<<<<

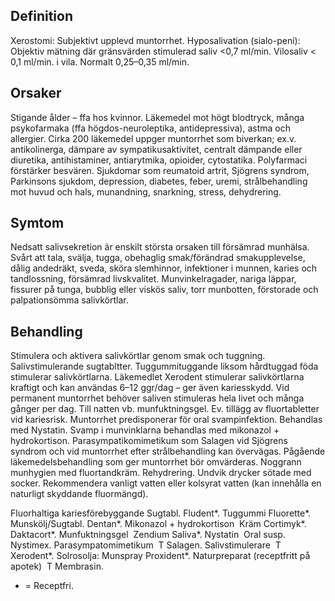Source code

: ## Definition

Xerostomi: Subjektivt upplevd muntorrhet. Hyposalivation (sialo-peni): Objektiv mätning där gränsvärden stimulerad saliv <0,7 ml/min. Vilosaliv < 0,1 ml/min. i vila. Normalt 0,25–0,35 ml/min.

## Orsaker

Stigande ålder – ffa hos kvinnor. Läkemedel mot högt blodtryck, många psykofarmaka (ffa högdos-neuroleptika, antidepressiva), astma och allergier. Cirka 200 läkemedel uppger muntorrhet som biverkan; ex.v. antikolinerga, dämpare av sympatikusaktivitet, centralt dämpande eller diuretika, antihistaminer, antiarytmika, opioider, cytostatika. Polyfarmaci förstärker besvären. Sjukdomar som reumatoid artrit, Sjögrens syndrom, Parkinsons sjukdom, depression, diabetes, feber, uremi, strålbehandling mot huvud och hals, munandning, snarkning, stress, dehydrering.

## Symtom

Nedsatt salivsekretion är enskilt största orsaken till försämrad munhälsa. Svårt att tala, svälja, tugga, obehaglig smak/förändrad smakupplevelse, dålig andedräkt, sveda, sköra slemhinnor, infektioner i munnen, karies och tandlossning, försämrad livskvalitet. Munvinkelragader, nariga läppar, fissurer på tunga, bubblig eller viskös saliv, torr munbotten, förstorade och palpationsömma salivkörtlar.

## Behandling

Stimulera och aktivera salivkörtlar genom smak och tuggning. Salivstimulerande sugtabltter. Tuggummituggande liksom hårdtuggad föda stimulerar salivkörtlarna.
Läkemedlet Xerodent stimulerar salivkörtlarna kraftigt och kan användas 6–12 ggr/dag – ger även kariesskydd.
Vid permanent muntorrhet behöver saliven stimuleras hela livet och många gånger per dag. Till natten vb. munfuktningsgel. Ev. tillägg av fluortabletter vid kariesrisk.
Muntorrhet predisponerar för oral svampinfektion. Behandlas med Nystatin. Svamp i munvinklarna behandlas med mikonazol + hydrokortison. Parasympatikomimetikum som Salagen vid Sjögrens syndrom och vid muntorrhet efter strålbehandling kan övervägas.
Pågående läkemedelsbehandling som ger muntorrhet bör omvärderas. Noggrann munhygien med fluortandkräm. Rehydrering. Undvik drycker sötade med socker. Rekommendera vanligt vatten eller kolsyrat vatten (kan innehålla en naturligt skyddande fluormängd).


Fluorhaltiga kariesförebyggande
Sugtabl. Fludent*. Tuggummi Fluorette*. Munskölj/Sugtabl. Dentan*.
Mikonazol + hydrokortison 
Kräm Cortimyk*. Daktacort*.
Munfuktningsgel 
Zendium Saliva*.
Nystatin 
Oral susp. Nystimex.
Parasympatomimetikum 
T Salagen.
Salivstimulerare 
T Xerodent*. Solrosolja: Munspray Proxident*.
Naturpreparat (receptfritt på apotek) 
T Membrasin.
* = Receptfri.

>>>>

Read the data above and pull out each line that holds the string "smak".

[TASK RESULT]
Nedsatt salivsekretion är enskilt största orsaken till försämrad munhälsa. Svårt att tala, svälja, tugga, obehaglig smak/förändrad smakupplevelse, dålig andedräkt, sveda, sköra slemhinnor, infektioner i munnen, karies och tandlossning, försämrad livskvalitet. Munvinkelragader, nariga läppar, fissurer på tunga, bubblig eller viskös saliv, torr munbotten, förstorade och palpationsömma salivkörtlar.
Stimulera och aktivera salivkörtlar genom smak och tuggning. Salivstimulerande sugtabltter. Tuggummituggande liksom hårdtuggad föda stimulerar salivkörtlarna.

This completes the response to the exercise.